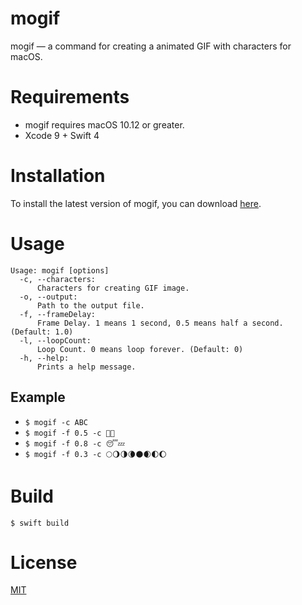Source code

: # mogif
mogif — a command for creating a animated GIF with characters for macOS.

# Requirements
* mogif requires macOS 10.12 or greater.
* Xcode 9 + Swift 4

# Installation
To install the latest version of mogif, you can download [here](https://github.com/m-nakada/mogif/releases).

# Usage

```
Usage: mogif [options]
  -c, --characters:
      Characters for creating GIF image.
  -o, --output:
      Path to the output file.
  -f, --frameDelay:
      Frame Delay. 1 means 1 second, 0.5 means half a second. (Default: 1.0)
  -l, --loopCount:
      Loop Count. 0 means loop forever. (Default: 0)
  -h, --help:
      Prints a help message.
```

## Example

- `$ mogif -c ABC`
- `$ mogif -f 0.5 -c 🙎🙆`
- `$ mogif -f 0.8 -c 😴💤`
- `$ mogif -f 0.3 -c 🌕🌖🌗🌘🌑🌒🌓🌔`

# Build

```
$ swift build
```

# License
[MIT](https://github.com/m-nakada/mogif/blob/master/LICENSE)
──────
Your task is to reproduce exactly the lines that begin with the one containing "mogif — a command" and continue to the end of the data, both ends included.

mogif — a command for creating a animated GIF with characters for macOS.

# Requirements
* mogif requires macOS 10.12 or greater.
* Xcode 9 + Swift 4

# Installation
To install the latest version of mogif, you can download [here](https://github.com/m-nakada/mogif/releases).

# Usage

```
Usage: mogif [options]
  -c, --characters:
      Characters for creating GIF image.
  -o, --output:
      Path to the output file.
  -f, --frameDelay:
      Frame Delay. 1 means 1 second, 0.5 means half a second. (Default: 1.0)
  -l, --loopCount:
      Loop Count. 0 means loop forever. (Default: 0)
  -h, --help:
      Prints a help message.
```

## Example

- `$ mogif -c ABC`
- `$ mogif -f 0.5 -c 🙎🙆`
- `$ mogif -f 0.8 -c 😴💤`
- `$ mogif -f 0.3 -c 🌕🌖🌗🌘🌑🌒🌓🌔`

# Build

```
$ swift build
```

# License
[MIT](https://github.com/m-nakada/mogif/blob/master/LICENSE)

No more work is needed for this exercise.